▶ [RECORDS FOR THE TASK]:
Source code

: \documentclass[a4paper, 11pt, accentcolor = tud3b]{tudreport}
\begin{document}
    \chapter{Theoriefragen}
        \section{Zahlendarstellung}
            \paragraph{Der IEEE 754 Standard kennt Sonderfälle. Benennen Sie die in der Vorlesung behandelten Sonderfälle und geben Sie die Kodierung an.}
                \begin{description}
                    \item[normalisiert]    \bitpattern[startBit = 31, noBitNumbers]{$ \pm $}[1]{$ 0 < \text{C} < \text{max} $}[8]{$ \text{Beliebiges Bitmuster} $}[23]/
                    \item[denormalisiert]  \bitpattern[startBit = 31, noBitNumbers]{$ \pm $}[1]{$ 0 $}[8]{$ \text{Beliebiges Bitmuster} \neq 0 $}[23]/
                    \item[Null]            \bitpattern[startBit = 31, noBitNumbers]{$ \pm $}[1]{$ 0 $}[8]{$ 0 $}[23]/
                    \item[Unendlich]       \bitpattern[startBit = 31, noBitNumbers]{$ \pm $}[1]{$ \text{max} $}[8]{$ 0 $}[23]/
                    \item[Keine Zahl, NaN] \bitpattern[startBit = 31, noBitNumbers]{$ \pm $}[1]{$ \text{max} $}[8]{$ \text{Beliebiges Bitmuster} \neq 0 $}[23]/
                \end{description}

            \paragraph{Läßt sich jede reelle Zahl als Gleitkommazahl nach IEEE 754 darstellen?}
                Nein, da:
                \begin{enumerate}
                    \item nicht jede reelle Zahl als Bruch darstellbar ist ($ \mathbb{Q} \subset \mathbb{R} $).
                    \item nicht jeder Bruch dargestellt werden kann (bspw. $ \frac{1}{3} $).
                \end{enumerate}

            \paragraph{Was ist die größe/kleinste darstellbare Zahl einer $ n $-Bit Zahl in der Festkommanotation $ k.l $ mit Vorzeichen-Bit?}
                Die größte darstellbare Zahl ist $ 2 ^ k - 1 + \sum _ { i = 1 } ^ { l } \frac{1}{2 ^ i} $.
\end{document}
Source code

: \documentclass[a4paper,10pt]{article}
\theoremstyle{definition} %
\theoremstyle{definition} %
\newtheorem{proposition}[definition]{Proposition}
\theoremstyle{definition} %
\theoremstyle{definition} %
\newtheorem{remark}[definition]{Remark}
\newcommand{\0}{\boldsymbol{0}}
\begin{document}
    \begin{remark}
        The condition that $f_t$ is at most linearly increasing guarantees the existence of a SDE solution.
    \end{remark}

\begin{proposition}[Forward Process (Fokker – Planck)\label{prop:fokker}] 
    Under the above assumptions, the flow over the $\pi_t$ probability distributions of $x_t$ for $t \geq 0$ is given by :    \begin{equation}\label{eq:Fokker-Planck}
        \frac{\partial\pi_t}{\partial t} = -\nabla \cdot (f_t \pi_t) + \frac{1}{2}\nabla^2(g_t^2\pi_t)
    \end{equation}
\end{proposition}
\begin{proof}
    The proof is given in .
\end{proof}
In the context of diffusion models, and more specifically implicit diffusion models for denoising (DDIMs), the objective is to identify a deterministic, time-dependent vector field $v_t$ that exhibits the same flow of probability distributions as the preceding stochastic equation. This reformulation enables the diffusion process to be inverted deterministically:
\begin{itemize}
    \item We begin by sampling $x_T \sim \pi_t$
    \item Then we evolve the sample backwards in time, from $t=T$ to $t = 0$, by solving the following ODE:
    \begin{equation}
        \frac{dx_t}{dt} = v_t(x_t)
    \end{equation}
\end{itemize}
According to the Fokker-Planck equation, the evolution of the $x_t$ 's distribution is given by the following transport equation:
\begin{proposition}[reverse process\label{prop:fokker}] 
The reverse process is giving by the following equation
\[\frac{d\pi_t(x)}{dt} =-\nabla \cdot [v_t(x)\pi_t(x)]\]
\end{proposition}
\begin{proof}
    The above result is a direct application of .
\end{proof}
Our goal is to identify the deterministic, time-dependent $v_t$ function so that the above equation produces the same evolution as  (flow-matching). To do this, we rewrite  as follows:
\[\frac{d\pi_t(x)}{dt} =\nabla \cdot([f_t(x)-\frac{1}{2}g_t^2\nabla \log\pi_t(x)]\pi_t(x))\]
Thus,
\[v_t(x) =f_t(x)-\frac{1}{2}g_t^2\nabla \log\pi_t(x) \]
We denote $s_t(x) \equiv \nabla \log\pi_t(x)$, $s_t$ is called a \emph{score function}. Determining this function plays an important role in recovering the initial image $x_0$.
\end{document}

▶ [HOW TO COMPLETE THIS TASK]: Word for word, return each of the entries.

▶ [ANSWER BOX]:
Source code

: \documentclass[a4paper, 11pt, accentcolor = tud3b]{tudreport}
\begin{document}
    \chapter{Theoriefragen}
        \section{Zahlendarstellung}
            \paragraph{Der IEEE 754 Standard kennt Sonderfälle. Benennen Sie die in der Vorlesung behandelten Sonderfälle und geben Sie die Kodierung an.}
                \begin{description}
                    \item[normalisiert]    \bitpattern[startBit = 31, noBitNumbers]{$ \pm $}[1]{$ 0 < \text{C} < \text{max} $}[8]{$ \text{Beliebiges Bitmuster} $}[23]/
                    \item[denormalisiert]  \bitpattern[startBit = 31, noBitNumbers]{$ \pm $}[1]{$ 0 $}[8]{$ \text{Beliebiges Bitmuster} \neq 0 $}[23]/
                    \item[Null]            \bitpattern[startBit = 31, noBitNumbers]{$ \pm $}[1]{$ 0 $}[8]{$ 0 $}[23]/
                    \item[Unendlich]       \bitpattern[startBit = 31, noBitNumbers]{$ \pm $}[1]{$ \text{max} $}[8]{$ 0 $}[23]/
                    \item[Keine Zahl, NaN] \bitpattern[startBit = 31, noBitNumbers]{$ \pm $}[1]{$ \text{max} $}[8]{$ \text{Beliebiges Bitmuster} \neq 0 $}[23]/
                \end{description}

            \paragraph{Läßt sich jede reelle Zahl als Gleitkommazahl nach IEEE 754 darstellen?}
                Nein, da:
                \begin{enumerate}
                    \item nicht jede reelle Zahl als Bruch darstellbar ist ($ \mathbb{Q} \subset \mathbb{R} $).
                    \item nicht jeder Bruch dargestellt werden kann (bspw. $ \frac{1}{3} $).
                \end{enumerate}

            \paragraph{Was ist die größe/kleinste darstellbare Zahl einer $ n $-Bit Zahl in der Festkommanotation $ k.l $ mit Vorzeichen-Bit?}
                Die größte darstellbare Zahl ist $ 2 ^ k - 1 + \sum _ { i = 1 } ^ { l } \frac{1}{2 ^ i} $.
\end{document}
Source code

: \documentclass[a4paper,10pt]{article}
\theoremstyle{definition} %
\theoremstyle{definition} %
\newtheorem{proposition}[definition]{Proposition}
\theoremstyle{definition} %
\theoremstyle{definition} %
\newtheorem{remark}[definition]{Remark}
\newcommand{\0}{\boldsymbol{0}}
\begin{document}
    \begin{remark}
        The condition that $f_t$ is at most linearly increasing guarantees the existence of a SDE solution.
    \end{remark}

\begin{proposition}[Forward Process (Fokker – Planck)\label{prop:fokker}] 
    Under the above assumptions, the flow over the $\pi_t$ probability distributions of $x_t$ for $t \geq 0$ is given by :    \begin{equation}\label{eq:Fokker-Planck}
        \frac{\partial\pi_t}{\partial t} = -\nabla \cdot (f_t \pi_t) + \frac{1}{2}\nabla^2(g_t^2\pi_t)
    \end{equation}
\end{proposition}
\begin{proof}
    The proof is given in .
\end{proof}
In the context of diffusion models, and more specifically implicit diffusion models for denoising (DDIMs), the objective is to identify a deterministic, time-dependent vector field $v_t$ that exhibits the same flow of probability distributions as the preceding stochastic equation. This reformulation enables the diffusion process to be inverted deterministically:
\begin{itemize}
    \item We begin by sampling $x_T \sim \pi_t$
    \item Then we evolve the sample backwards in time, from $t=T$ to $t = 0$, by solving the following ODE:
    \begin{equation}
        \frac{dx_t}{dt} = v_t(x_t)
    \end{equation}
\end{itemize}
According to the Fokker-Planck equation, the evolution of the $x_t$ 's distribution is given by the following transport equation:
\begin{proposition}[reverse process\label{prop:fokker}] 
The reverse process is giving by the following equation
\[\frac{d\pi_t(x)}{dt} =-\nabla \cdot [v_t(x)\pi_t(x)]\]
\end{proposition}
\begin{proof}
    The above result is a direct application of .
\end{proof}
Our goal is to identify the deterministic, time-dependent $v_t$ function so that the above equation produces the same evolution as  (flow-matching). To do this, we rewrite  as follows:
\[\frac{d\pi_t(x)}{dt} =\nabla \cdot([f_t(x)-\frac{1}{2}g_t^2\nabla \log\pi_t(x)]\pi_t(x))\]
Thus,
\[v_t(x) =f_t(x)-\frac{1}{2}g_t^2\nabla \log\pi_t(x) \]
We denote $s_t(x) \equiv \nabla \log\pi_t(x)$, $s_t$ is called a \emph{score function}. Determining this function plays an important role in recovering the initial image $x_0$.
\end{document}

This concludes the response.